By 1972, she became director of all 14 of the planning boards in Queens. With access to the budget, she started to build up the borough, from schools and libraries to cultural institutions.
“We did a lot of things. I’m an old nurse, so I could do 20 things at the same time,” Shulman said.
In 1980, Queens Borough President Donald Manes appointed Shulman as his deputy borough president. Six years later, he resigned after being caught up in a massive scandal, and Shulman was named his successor by the City Council. Later that year, she won an election for the post. She won the vote three more times before term limits forced her to step down in 2001.
Shulman surrounded herself with talent and is quick to acknowledge the contributions of her deputies. For aspiring politicians, she offers this advice: “You cannot do this alone.

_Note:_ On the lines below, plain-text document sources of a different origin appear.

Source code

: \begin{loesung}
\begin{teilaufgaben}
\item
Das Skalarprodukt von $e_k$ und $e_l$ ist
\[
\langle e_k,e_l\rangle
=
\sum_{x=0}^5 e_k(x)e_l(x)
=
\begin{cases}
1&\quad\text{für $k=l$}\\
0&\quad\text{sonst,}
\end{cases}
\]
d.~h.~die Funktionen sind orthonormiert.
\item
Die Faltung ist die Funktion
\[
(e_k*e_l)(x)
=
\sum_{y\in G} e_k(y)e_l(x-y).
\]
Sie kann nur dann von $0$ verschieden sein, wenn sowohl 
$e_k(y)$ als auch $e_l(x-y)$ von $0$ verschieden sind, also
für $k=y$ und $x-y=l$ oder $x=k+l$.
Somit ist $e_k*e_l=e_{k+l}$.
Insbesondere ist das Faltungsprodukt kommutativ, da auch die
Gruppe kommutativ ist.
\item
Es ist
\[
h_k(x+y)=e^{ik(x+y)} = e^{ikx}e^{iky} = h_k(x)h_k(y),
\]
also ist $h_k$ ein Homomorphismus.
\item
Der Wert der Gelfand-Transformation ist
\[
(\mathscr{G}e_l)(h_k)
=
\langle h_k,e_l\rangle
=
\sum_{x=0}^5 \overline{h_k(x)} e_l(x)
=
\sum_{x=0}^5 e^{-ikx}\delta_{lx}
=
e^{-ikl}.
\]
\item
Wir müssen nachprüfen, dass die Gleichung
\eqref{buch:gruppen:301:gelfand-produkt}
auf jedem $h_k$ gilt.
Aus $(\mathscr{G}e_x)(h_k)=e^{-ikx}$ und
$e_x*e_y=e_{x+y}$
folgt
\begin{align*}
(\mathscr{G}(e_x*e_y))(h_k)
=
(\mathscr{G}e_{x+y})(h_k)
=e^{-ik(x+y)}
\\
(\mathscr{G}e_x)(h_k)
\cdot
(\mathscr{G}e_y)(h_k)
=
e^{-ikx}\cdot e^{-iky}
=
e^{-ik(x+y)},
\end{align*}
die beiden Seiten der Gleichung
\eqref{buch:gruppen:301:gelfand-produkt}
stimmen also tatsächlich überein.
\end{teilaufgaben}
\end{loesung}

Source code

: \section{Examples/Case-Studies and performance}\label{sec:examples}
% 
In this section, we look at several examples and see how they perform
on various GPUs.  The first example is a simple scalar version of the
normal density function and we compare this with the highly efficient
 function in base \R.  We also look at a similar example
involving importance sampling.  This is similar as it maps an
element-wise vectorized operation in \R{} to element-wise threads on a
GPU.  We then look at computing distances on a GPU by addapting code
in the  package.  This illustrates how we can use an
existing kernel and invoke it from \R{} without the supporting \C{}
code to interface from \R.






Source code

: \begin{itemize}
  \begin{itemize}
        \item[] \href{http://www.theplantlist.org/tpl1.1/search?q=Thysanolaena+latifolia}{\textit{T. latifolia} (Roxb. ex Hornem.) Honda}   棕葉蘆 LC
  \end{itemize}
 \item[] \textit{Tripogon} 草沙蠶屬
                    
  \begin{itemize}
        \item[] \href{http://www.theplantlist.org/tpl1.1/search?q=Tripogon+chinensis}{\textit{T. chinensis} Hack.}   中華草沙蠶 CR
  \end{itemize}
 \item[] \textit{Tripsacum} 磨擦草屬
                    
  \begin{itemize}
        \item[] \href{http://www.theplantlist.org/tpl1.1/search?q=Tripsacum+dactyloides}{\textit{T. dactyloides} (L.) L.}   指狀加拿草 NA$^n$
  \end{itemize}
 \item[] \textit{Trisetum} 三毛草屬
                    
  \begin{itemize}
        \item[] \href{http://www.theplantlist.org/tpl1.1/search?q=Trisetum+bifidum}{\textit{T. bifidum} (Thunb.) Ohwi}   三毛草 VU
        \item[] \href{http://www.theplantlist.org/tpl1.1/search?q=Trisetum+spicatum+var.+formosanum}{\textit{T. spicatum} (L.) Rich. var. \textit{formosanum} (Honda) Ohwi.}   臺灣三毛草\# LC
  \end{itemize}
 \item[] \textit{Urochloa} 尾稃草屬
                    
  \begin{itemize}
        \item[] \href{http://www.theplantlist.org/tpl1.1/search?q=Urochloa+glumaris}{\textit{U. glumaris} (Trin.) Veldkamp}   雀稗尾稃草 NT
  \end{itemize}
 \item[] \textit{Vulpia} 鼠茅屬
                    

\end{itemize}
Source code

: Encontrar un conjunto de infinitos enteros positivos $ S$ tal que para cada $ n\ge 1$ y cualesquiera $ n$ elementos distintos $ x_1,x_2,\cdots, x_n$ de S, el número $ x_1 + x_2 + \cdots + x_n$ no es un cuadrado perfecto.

I had the best staff.”
She acknowledged, too, that in politics, doggedness pays off. “When you start a project, you have to make sure [that] until that shovel goes in the ground, you don’t let go. Otherwise, middle management will make their own priorities and it will vanish.”
Asked what it was like to be a woman in politics at the time, Shulman said, “Well, I’ll tell you, I didn’t have a tough job because I was so much older than everybody else, and they were afraid to deal with me. They didn’t say, ‘We’re not going to listen to her because she’s a woman.’ They said, ‘We’d better listen to her because she’s like our mother.’”
Joanne Shapiro, “a Queens insider,” offered the Daily News a slightly different angle. In an admiring portrait of Shulman, which the paper ran at the end of her term in 2001, Shapiro offered this analysis: “Most people think of her as a nice old grandmother, not a politician. But she’s brilliant at it. She’s a master.”
Claire Shulman ’46, Queens Borough president from 1986 to 2001 (fourth from right) is joined by other dignitaries, including New York City Mayor Rudolph Giuliani, at the opening of a new Queens Hospital Center in 2001.